MTA Bus attempts to excuse this failure by citing to rule 2–12 with respect to “Property and Special Forums” which specifies that an “appeals panel's decision will be final and binding with no right to further review.” However, this arbitration was a PIP arbitration, and not one under Property or Special Forums. It is evident that MTA Bus was aware that the PIP rules applied as the forms all had PIP in the letterhead. MTA Bus also attached a copy of the additional PIP specific rules in its record, and the rules specified that they would “apply to the mandatory intercompany arbitration process pursuant to Section 65–4.11(d) of the New York State Insurance Department Regulation No. 68.” That regulation, in turn, clearly provides that “[t]he decision of a majority of an arbitration panel shall be final and binding upon the insurers to the controversy. There shall be no right of rehearing or appeal. However, this provision does not preclude correction of clerical or typographical errors” (11 NYCRR § 65–4.11[a][3] ). MTA Bus's misunderstanding of the applicability of Property or Special Forums provisions in this PIP case, cannot overcome statutory deadlines. Furthermore, although MTA Bus complains that the award was unsigned, the general rules of Arbitration Forums, Inc. provide for electronic signatures and the affidavit from a manager at Arbitration Forums, Inc. indicates that the award was electronically signed. As such, MTA Bus's application to vacate the award is dismissed as untimely and the court need not address MTA Bus's arguments on the merits. See e.g. Werner Enters. Co. v. New York City Law Dept., 281 A.D.2d 253, 253 (1st Dept 2001) (“Contrary to petitioner's argument, there is nothing to suggest that, because petitioner seeks to vacate the subject awards upon grounds set forth in CPLR 7511(b)(2), the time limitation set forth in CPLR 7511(a) may be dispensed with”).

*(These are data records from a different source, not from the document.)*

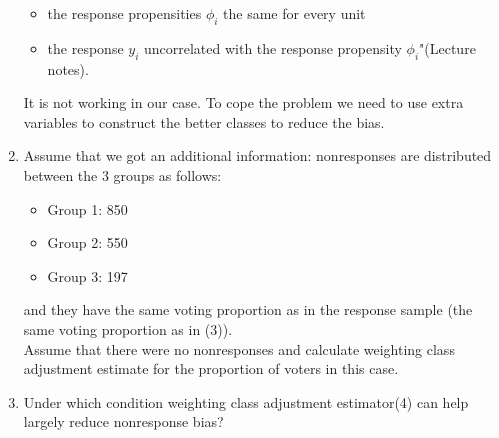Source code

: \documentclass[12pt]{article}
\begin{document}
\begin{enumerate}
{\begin{minipage}[t]{0.97\linewidth}
\begin{itemize}
\item the response propensities $\phi_i$ the same for every unit
\item the response $y_i$ uncorrelated with the response propensity $\phi_i$"(Lecture notes).
\end{itemize}
 It is not working in our case. To cope the problem we need to use extra variables to construct the better classes to reduce the bias.
\end{minipage}}
\item
Assume that we got an additional information: nonresponses are distributed between the 3 groups as follows:  
\begin{itemize}
\item Group 1: 850
\item Group 2: 550
\item Group 3: 197
\end{itemize}
and they have the same voting proportion as in the response sample (the same voting proportion as in (3)).\\
Assume that there were no nonresponses and calculate weighting class adjustment estimate for the proportion of voters in this case.\\
\item Under which condition weighting class adjustment estimator(4) can help largely reduce nonresponse bias? \\
\end{enumerate}
\end{document}

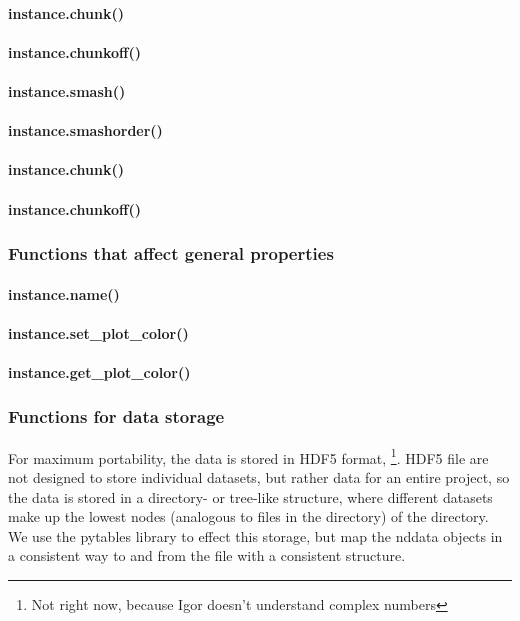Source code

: \paragraph{instance.chunk()}
\paragraph{instance.chunkoff()}
\paragraph{instance.smash()}
\paragraph{instance.smashorder()}
\paragraph{instance.chunk()}
\paragraph{instance.chunkoff()}
\subsubsection{Functions that affect general properties}
\paragraph{instance.name()}
\paragraph{instance.set\_plot\_color()}
\paragraph{instance.get\_plot\_color()}
\subsubsection{Functions for data storage}
For maximum portability, the data is stored in HDF5 format, \footnote{Not right now, because Igor doesn't understand complex numbers}.
HDF5 file are not designed to store individual datasets, but rather data for an entire project, so the data is stored in a directory- or tree-like structure, where different datasets make up the lowest nodes (analogous to files in the directory) of the directory. 
We use the pytables library to effect this storage, but map the nddata objects in a consistent way to and from the file with a consistent structure.
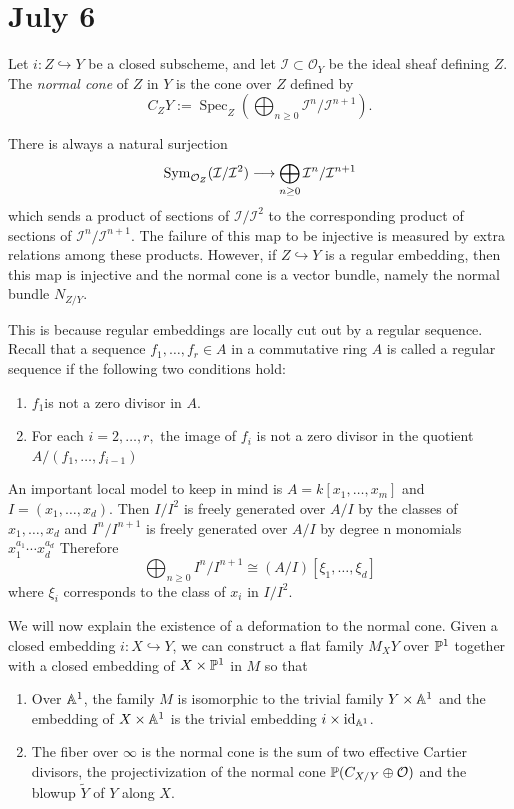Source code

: \documentclass[12pt]{article}
\begin{document}
\section{July 6}
\begin{definition}
    Let $i:Z\hookrightarrow Y$
    be a closed subscheme, and let $\mathcal I\subset \mathcal O_Y$ be the ideal sheaf defining $Z$. The \emph{normal cone} of $Z$ in $Y$ is the cone over $Z$ defined by
    \[
        C_ZY
        :=
        \operatorname{Spec}_Z
        \left(
            \bigoplus_{n\geq 0}
            \mathcal I^n/\mathcal I^{n+1}
        \right).
    \]
\end{definition}
There is always a natural surjection \begin{align*}
    \Sym_{\mathcal O_Z}(\mathcal I/\mathcal I^2)
    \longrightarrow
    \bigoplus_{n\geq 0}
    \mathcal I^n/\mathcal I^{n+1}
\end{align*} which sends a product of sections of $\mathcal I/\mathcal I^2$ to the corresponding product of sections of $\mathcal I^n/\mathcal I^{n+1}$. The failure of this map to be injective is measured by extra relations among these products. However, if $Z\hookrightarrow Y$ is a regular embedding, then this map is injective and the normal cone is a vector bundle, namely the normal bundle $N_{Z/Y}$. 

This is because regular embeddings are locally cut out by a regular sequence. Recall that a sequence $f_1,\dots,f_r\in A$ in a commutative ring $A$ is called a regular sequence if the following two conditions hold:
\begin{enumerate}
    \item $f_1 $is not a zero divisor in $A$.
    \item For each $i=2,\dots,r,$ the image of $f_i$ is not a zero divisor in the quotient $A/(f_1,\dots,f_{i-1})$  
\end{enumerate} An important local model to keep in mind is 
$A=k[x_1,\dots,x_m]$ and $I=(x_1,\dots,x_d)$. Then $I/I^2$ is freely generated over $A/I$ by the classes of $x_1,\dots,x_d$ and $I^n/I^{n+1}$ is freely generated over $A/I$ by degree n monomials $x_1^{a_1}\cdots x_d^{a_d}$
Therefore \[\bigoplus_{n\geq 0} I^n/I^{n+1}
\cong(A/I)[\xi_1,\dots,\xi_d]\] where $\xi_i$ corresponds to the class of $x_i$ in $I/I^2$. 

We will now explain the existence of a deformation to the normal cone. Given a closed embedding $i:X\hookrightarrow Y$, we can construct a flat family $M_XY$ over $\P^1$ together with a closed embedding of $X\times \P^1$ in $M$ so that \begin{enumerate}
    \item Over $\A^1$, the family $M$ is isomorphic to the trivial family $Y\times \A^1$ and the embedding of $X\times \A^1$ is the trivial embedding $i\times \id_{\A^1}$.
    \item The fiber over $\infty$ is the normal cone is the sum of two effective Cartier divisors, the projectivization of the normal cone $\P(C_{X/Y}\oplus \mathcal O)$ and the blowup $ \tilde Y $ of $Y$ along $X$.
\end{enumerate}
\end{document}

Pursuant to CPLR 7511(e), “[u]pon denying a motion to vacate or modify an arbitration award, the court must confirm the award.” Larsen & Toubro Ltd. v. Millenium Mgt., Inc., 45 AD3d 453, 453–454 (1st Dept 2007); see also Matter of American Fed. Group v. AFG Partners, 277 A.D.2d 119 (1st Dept 2000) (“the court must confirm an award upon denying a motion to vacate or modify it” even when confirmation is not sought in opposition to an untimely motion to vacate). As confirmation is mandated, the merits of the dispute are of no import and therefore, will not be addressed. But compare Matter of New York Tel. Co. v. State Farm Ins. Co., 137 Misc.2d 376, 378–79 (Sup. Ct, New York County 1987). The September 1, 2011 arbitration award is confirmed in accordance with CPLR 7511(e). See e.g. Matter of Rodriguez v. New York City Tr. Auth., 269 A.D.2d 600, 600 (2d Dept 2000).

CONCLUSION AND JUDGMENT

Accordingly, it is hereby

ADJUDGED that the petition of MTA Bus Company is denied as untimely; and it is further

ADJUDGED that the arbitration award dated September 1, 2011 is confirmed; and it is further

ADJUDGED that ACE USA have judgment and recover against MTA Bus Company, in the amount of $16,415.62 plus interest at the rate of 9% per annum from the date of September 1, 2011, as computed by the Clerk in the amount of $_______________, together with costs and disbursements in the amount of $_______________ as taxed by the Clerk, for the total amount of $______________, and that ACE USA have execution therefor.


Summaries of

MTA Bus Co. v. ACE USA

Supreme Court, New York County, New York.
Jun 13, 2012
36 Misc. 3d 1204 (N.Y. Sup. Ct. 2012)
Case details for

MTA Bus Co. v. ACE USA

Case Details

Full title:In the Matter of the Arbitration of Certain Controversies Between MTA BUS…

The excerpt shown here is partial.